Goal of the exercise:
Give all of the records again precisely, excluding whatever pictures they contain.

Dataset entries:
__________________________________________________

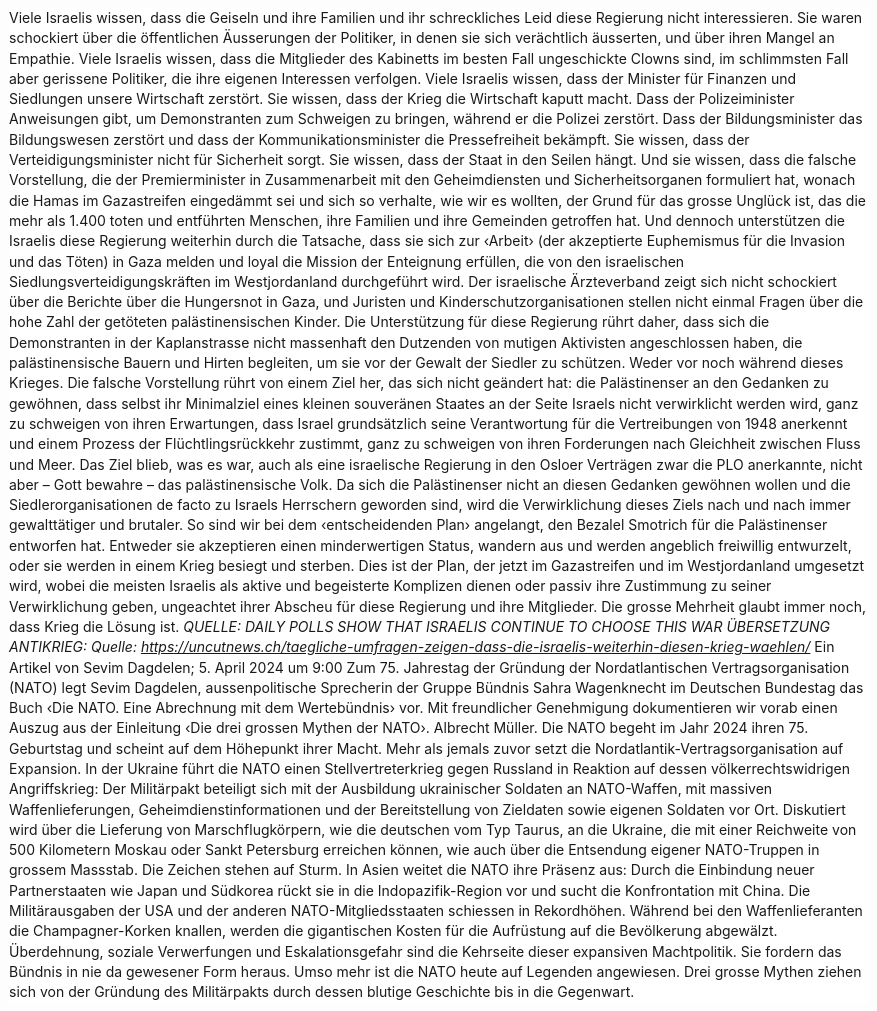 Viele Israelis wissen, dass die Geiseln und ihre Familien und ihr schreckliches Leid diese Regierung nicht interessieren. Sie waren schockiert über die öffentlichen Äusserungen der Politiker, in denen sie sich verächtlich äusserten, und über ihren Mangel an Empathie. Viele Israelis wissen, dass die Mitglieder des Kabinetts im besten Fall ungeschickte Clowns sind, im schlimmsten Fall aber gerissene Politiker, die ihre eigenen Interessen verfolgen. Viele Israelis wissen, dass der Minister für Finanzen und Siedlungen unsere Wirtschaft zerstört. Sie wissen, dass der Krieg die Wirtschaft kaputt macht. Dass der Polizeiminister Anweisungen gibt, um Demonstranten zum Schweigen zu bringen, während er die Polizei zerstört. Dass der Bildungsminister das Bildungswesen zerstört und dass der Kommunikationsminister die Pressefreiheit bekämpft. Sie wissen, dass der Verteidigungsminister nicht für Sicherheit sorgt. Sie wissen, dass der Staat in den Seilen hängt. Und sie wissen, dass die falsche Vorstellung, die der Premierminister in Zusammenarbeit mit den Geheimdiensten und Sicherheitsorganen formuliert hat, wonach die Hamas im Gazastreifen eingedämmt sei und sich so verhalte, wie wir es wollten, der Grund für das grosse Unglück ist, das die mehr als 1.400 toten und entführten Menschen, ihre Familien und ihre Gemeinden getroffen hat.
Und dennoch unterstützen die Israelis diese Regierung weiterhin durch die Tatsache, dass sie sich zur ‹Arbeit› (der akzeptierte Euphemismus für die Invasion und das Töten) in Gaza melden und loyal die Mission der Enteignung erfüllen, die von den israelischen Siedlungsverteidigungskräften im Westjordanland durchgeführt wird. Der israelische Ärzteverband zeigt sich nicht schockiert über die Berichte über die Hungersnot in Gaza, und Juristen und Kinderschutzorganisationen stellen nicht einmal Fragen über die hohe Zahl der getöteten palästinensischen Kinder. Die Unterstützung für diese Regierung rührt daher, dass sich die Demonstranten in der Kaplanstrasse nicht massenhaft den Dutzenden von mutigen Aktivisten angeschlossen haben, die palästinensische Bauern und Hirten begleiten, um sie vor der Gewalt der Siedler zu schützen.
Weder vor noch während dieses Krieges. Die falsche Vorstellung rührt von einem Ziel her, das sich nicht geändert hat: die Palästinenser an den Gedanken zu gewöhnen, dass selbst ihr Minimalziel eines kleinen souveränen Staates an der Seite Israels nicht verwirklicht werden wird, ganz zu schweigen von ihren Erwartungen, dass Israel grundsätzlich seine Verantwortung für die Vertreibungen von 1948 anerkennt und einem Prozess der Flüchtlingsrückkehr zustimmt, ganz zu schweigen von ihren Forderungen nach Gleichheit zwischen Fluss und Meer. Das Ziel blieb, was es war, auch als eine israelische Regierung in den Osloer Verträgen zwar die PLO anerkannte, nicht aber – Gott bewahre – das palästinensische Volk. Da sich die Palästinenser nicht an diesen Gedanken gewöhnen wollen und die Siedlerorganisationen de facto zu Israels Herrschern geworden sind, wird die Verwirklichung dieses Ziels nach und nach immer gewalttätiger und brutaler.
So sind wir bei dem ‹entscheidenden Plan› angelangt, den Bezalel Smotrich für die Palästinenser entworfen hat. Entweder sie akzeptieren einen minderwertigen Status, wandern aus und werden angeblich freiwillig entwurzelt, oder sie werden in einem Krieg besiegt und sterben. Dies ist der Plan, der jetzt im Gazastreifen und im Westjordanland umgesetzt wird, wobei die meisten Israelis als aktive und begeisterte Komplizen dienen oder passiv ihre Zustimmung zu seiner Verwirklichung geben, ungeachtet ihrer Abscheu für diese Regierung und ihre Mitglieder. Die grosse Mehrheit glaubt immer noch, dass Krieg die Lösung ist.
_QUELLE: DAILY POLLS SHOW THAT ISRAELIS CONTINUE TO CHOOSE THIS WAR_ _ÜBERSETZUNG ANTIKRIEG:_ _Quelle: https://uncutnews.ch/taegliche-umfragen-zeigen-dass-die-israelis-weiterhin-diesen-krieg-waehlen/_ Ein Artikel von Sevim Dagdelen; 5. April 2024 um 9:00 Zum 75. Jahrestag der Gründung der Nordatlantischen Vertragsorganisation (NATO) legt Sevim Dagdelen, aussenpolitische Sprecherin der Gruppe Bündnis Sahra Wagenknecht im Deutschen Bundestag das Buch ‹Die NATO. Eine Abrechnung mit dem Wertebündnis› vor. Mit freundlicher Genehmigung dokumentieren wir vorab einen Auszug aus der Einleitung ‹Die drei grossen Mythen der NATO›. Albrecht Müller.
Die NATO begeht im Jahr 2024 ihren 75. Geburtstag und scheint auf dem Höhepunkt ihrer Macht. Mehr als jemals zuvor setzt die Nordatlantik-Vertragsorganisation auf Expansion. In der Ukraine führt die NATO einen Stellvertreterkrieg gegen Russland in Reaktion auf dessen völkerrechtswidrigen Angriffskrieg: Der Militärpakt beteiligt sich mit der Ausbildung ukrainischer Soldaten an NATO-Waffen, mit massiven Waffenlieferungen, Geheimdienstinformationen und der Bereitstellung von Zieldaten sowie eigenen Soldaten vor Ort. Diskutiert wird über die Lieferung von Marschflugkörpern, wie die deutschen vom Typ Taurus, an die Ukraine, die mit einer Reichweite von 500 Kilometern Moskau oder Sankt Petersburg erreichen können, wie auch über die Entsendung eigener NATO-Truppen in grossem Massstab. Die Zeichen stehen auf Sturm. In Asien weitet die NATO ihre Präsenz aus: Durch die Einbindung neuer Partnerstaaten wie Japan und Südkorea rückt sie in die Indopazifik-Region vor und sucht die Konfrontation mit China. Die Militärausgaben der USA und der anderen NATO-Mitgliedsstaaten schiessen in Rekordhöhen. Während bei den Waffenlieferanten die Champagner-Korken knallen, werden die gigantischen Kosten für die Aufrüstung auf die Bevölkerung abgewälzt. Überdehnung, soziale Verwerfungen und Eskalationsgefahr sind die Kehrseite dieser expansiven Machtpolitik. Sie fordern das Bündnis in nie da gewesener Form heraus. Umso mehr ist die NATO heute auf Legenden angewiesen. Drei grosse Mythen ziehen sich von der Gründung des Militärpakts durch dessen blutige Geschichte bis in die Gegenwart.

__________________________________________________

Task solution:
 Viele Israelis wissen, dass die Geiseln und ihre Familien und ihr schreckliches Leid diese Regierung nicht interessieren. Sie waren schockiert über die öffentlichen Äusserungen der Politiker, in denen sie sich verächtlich äusserten, und über ihren Mangel an Empathie. Viele Israelis wissen, dass die Mitglieder des Kabinetts im besten Fall ungeschickte Clowns sind, im schlimmsten Fall aber gerissene Politiker, die ihre eigenen Interessen verfolgen. Viele Israelis wissen, dass der Minister für Finanzen und Siedlungen unsere Wirtschaft zerstört. Sie wissen, dass der Krieg die Wirtschaft kaputt macht. Dass der Polizeiminister Anweisungen gibt, um Demonstranten zum Schweigen zu bringen, während er die Polizei zerstört. Dass der Bildungsminister das Bildungswesen zerstört und dass der Kommunikationsminister die Pressefreiheit bekämpft. Sie wissen, dass der Verteidigungsminister nicht für Sicherheit sorgt. Sie wissen, dass der Staat in den Seilen hängt. Und sie wissen, dass die falsche Vorstellung, die der Premierminister in Zusammenarbeit mit den Geheimdiensten und Sicherheitsorganen formuliert hat, wonach die Hamas im Gazastreifen eingedämmt sei und sich so verhalte, wie wir es wollten, der Grund für das grosse Unglück ist, das die mehr als 1.400 toten und entführten Menschen, ihre Familien und ihre Gemeinden getroffen hat.
Und dennoch unterstützen die Israelis diese Regierung weiterhin durch die Tatsache, dass sie sich zur ‹Arbeit› (der akzeptierte Euphemismus für die Invasion und das Töten) in Gaza melden und loyal die Mission der Enteignung erfüllen, die von den israelischen Siedlungsverteidigungskräften im Westjordanland durchgeführt wird. Der israelische Ärzteverband zeigt sich nicht schockiert über die Berichte über die Hungersnot in Gaza, und Juristen und Kinderschutzorganisationen stellen nicht einmal Fragen über die hohe Zahl der getöteten palästinensischen Kinder. Die Unterstützung für diese Regierung rührt daher, dass sich die Demonstranten in der Kaplanstrasse nicht massenhaft den Dutzenden von mutigen Aktivisten angeschlossen haben, die palästinensische Bauern und Hirten begleiten, um sie vor der Gewalt der Siedler zu schützen.
Weder vor noch während dieses Krieges. Die falsche Vorstellung rührt von einem Ziel her, das sich nicht geändert hat: die Palästinenser an den Gedanken zu gewöhnen, dass selbst ihr Minimalziel eines kleinen souveränen Staates an der Seite Israels nicht verwirklicht werden wird, ganz zu schweigen von ihren Erwartungen, dass Israel grundsätzlich seine Verantwortung für die Vertreibungen von 1948 anerkennt und einem Prozess der Flüchtlingsrückkehr zustimmt, ganz zu schweigen von ihren Forderungen nach Gleichheit zwischen Fluss und Meer. Das Ziel blieb, was es war, auch als eine israelische Regierung in den Osloer Verträgen zwar die PLO anerkannte, nicht aber – Gott bewahre – das palästinensische Volk. Da sich die Palästinenser nicht an diesen Gedanken gewöhnen wollen und die Siedlerorganisationen de facto zu Israels Herrschern geworden sind, wird die Verwirklichung dieses Ziels nach und nach immer gewalttätiger und brutaler.
So sind wir bei dem ‹entscheidenden Plan› angelangt, den Bezalel Smotrich für die Palästinenser entworfen hat. Entweder sie akzeptieren einen minderwertigen Status, wandern aus und werden angeblich freiwillig entwurzelt, oder sie werden in einem Krieg besiegt und sterben. Dies ist der Plan, der jetzt im Gazastreifen und im Westjordanland umgesetzt wird, wobei die meisten Israelis als aktive und begeisterte Komplizen dienen oder passiv ihre Zustimmung zu seiner Verwirklichung geben, ungeachtet ihrer Abscheu für diese Regierung und ihre Mitglieder. Die grosse Mehrheit glaubt immer noch, dass Krieg die Lösung ist.
_QUELLE: DAILY POLLS SHOW THAT ISRAELIS CONTINUE TO CHOOSE THIS WAR_ _ÜBERSETZUNG ANTIKRIEG:_ _Quelle: https://uncutnews.ch/taegliche-umfragen-zeigen-dass-die-israelis-weiterhin-diesen-krieg-waehlen/_ Ein Artikel von Sevim Dagdelen; 5. April 2024 um 9:00 Zum 75. Jahrestag der Gründung der Nordatlantischen Vertragsorganisation (NATO) legt Sevim Dagdelen, aussenpolitische Sprecherin der Gruppe Bündnis Sahra Wagenknecht im Deutschen Bundestag das Buch ‹Die NATO. Eine Abrechnung mit dem Wertebündnis› vor. Mit freundlicher Genehmigung dokumentieren wir vorab einen Auszug aus der Einleitung ‹Die drei grossen Mythen der NATO›. Albrecht Müller.
Die NATO begeht im Jahr 2024 ihren 75. Geburtstag und scheint auf dem Höhepunkt ihrer Macht. Mehr als jemals zuvor setzt die Nordatlantik-Vertragsorganisation auf Expansion. In der Ukraine führt die NATO einen Stellvertreterkrieg gegen Russland in Reaktion auf dessen völkerrechtswidrigen Angriffskrieg: Der Militärpakt beteiligt sich mit der Ausbildung ukrainischer Soldaten an NATO-Waffen, mit massiven Waffenlieferungen, Geheimdienstinformationen und der Bereitstellung von Zieldaten sowie eigenen Soldaten vor Ort. Diskutiert wird über die Lieferung von Marschflugkörpern, wie die deutschen vom Typ Taurus, an die Ukraine, die mit einer Reichweite von 500 Kilometern Moskau oder Sankt Petersburg erreichen können, wie auch über die Entsendung eigener NATO-Truppen in grossem Massstab. Die Zeichen stehen auf Sturm. In Asien weitet die NATO ihre Präsenz aus: Durch die Einbindung neuer Partnerstaaten wie Japan und Südkorea rückt sie in die Indopazifik-Region vor und sucht die Konfrontation mit China. Die Militärausgaben der USA und der anderen NATO-Mitgliedsstaaten schiessen in Rekordhöhen. Während bei den Waffenlieferanten die Champagner-Korken knallen, werden die gigantischen Kosten für die Aufrüstung auf die Bevölkerung abgewälzt. Überdehnung, soziale Verwerfungen und Eskalationsgefahr sind die Kehrseite dieser expansiven Machtpolitik. Sie fordern das Bündnis in nie da gewesener Form heraus. Umso mehr ist die NATO heute auf Legenden angewiesen. Drei grosse Mythen ziehen sich von der Gründung des Militärpakts durch dessen blutige Geschichte bis in die Gegenwart.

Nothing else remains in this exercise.